Scan the data below and copy each line where "units" occurs.

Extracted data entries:

○ ○ ○

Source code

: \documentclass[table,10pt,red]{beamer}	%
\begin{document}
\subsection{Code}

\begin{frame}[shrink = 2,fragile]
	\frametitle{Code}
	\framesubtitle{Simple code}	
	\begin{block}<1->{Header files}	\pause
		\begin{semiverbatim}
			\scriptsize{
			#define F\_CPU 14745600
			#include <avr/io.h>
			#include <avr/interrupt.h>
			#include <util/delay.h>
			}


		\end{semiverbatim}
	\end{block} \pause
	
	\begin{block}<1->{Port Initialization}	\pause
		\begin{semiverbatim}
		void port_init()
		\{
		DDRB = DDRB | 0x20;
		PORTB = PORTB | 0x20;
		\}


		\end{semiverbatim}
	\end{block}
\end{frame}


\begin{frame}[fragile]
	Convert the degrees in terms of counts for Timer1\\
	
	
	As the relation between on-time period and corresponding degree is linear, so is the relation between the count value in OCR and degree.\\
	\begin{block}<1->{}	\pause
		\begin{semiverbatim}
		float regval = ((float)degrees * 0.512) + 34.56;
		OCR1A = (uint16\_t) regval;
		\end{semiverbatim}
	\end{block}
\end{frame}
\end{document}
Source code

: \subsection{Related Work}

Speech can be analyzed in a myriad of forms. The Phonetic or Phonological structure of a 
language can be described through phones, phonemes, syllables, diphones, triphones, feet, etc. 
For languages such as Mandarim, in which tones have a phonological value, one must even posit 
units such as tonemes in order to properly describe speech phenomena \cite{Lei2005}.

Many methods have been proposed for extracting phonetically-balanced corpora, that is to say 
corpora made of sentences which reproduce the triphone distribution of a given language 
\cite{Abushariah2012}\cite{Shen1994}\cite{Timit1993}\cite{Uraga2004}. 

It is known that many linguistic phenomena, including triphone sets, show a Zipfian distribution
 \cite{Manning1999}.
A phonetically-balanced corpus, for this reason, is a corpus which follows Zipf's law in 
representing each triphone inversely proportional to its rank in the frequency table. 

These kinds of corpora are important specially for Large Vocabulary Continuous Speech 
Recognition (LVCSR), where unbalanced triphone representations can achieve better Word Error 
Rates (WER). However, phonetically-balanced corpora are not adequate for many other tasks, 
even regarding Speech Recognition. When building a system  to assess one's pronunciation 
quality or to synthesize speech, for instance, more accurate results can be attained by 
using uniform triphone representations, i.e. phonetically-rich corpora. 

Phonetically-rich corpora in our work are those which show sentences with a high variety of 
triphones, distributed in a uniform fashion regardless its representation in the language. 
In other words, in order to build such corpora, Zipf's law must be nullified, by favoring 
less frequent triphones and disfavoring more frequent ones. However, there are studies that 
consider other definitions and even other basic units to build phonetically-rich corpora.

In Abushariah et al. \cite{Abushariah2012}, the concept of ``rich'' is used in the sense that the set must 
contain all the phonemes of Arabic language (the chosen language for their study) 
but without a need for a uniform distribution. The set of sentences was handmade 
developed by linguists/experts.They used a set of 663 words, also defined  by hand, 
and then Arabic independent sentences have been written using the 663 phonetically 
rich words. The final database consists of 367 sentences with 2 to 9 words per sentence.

○ ○ ○

Finished task:
units such as tonemes in order to properly describe speech phenomena \cite{Lei2005}.
consider other definitions and even other basic units to build phonetically-rich corpora.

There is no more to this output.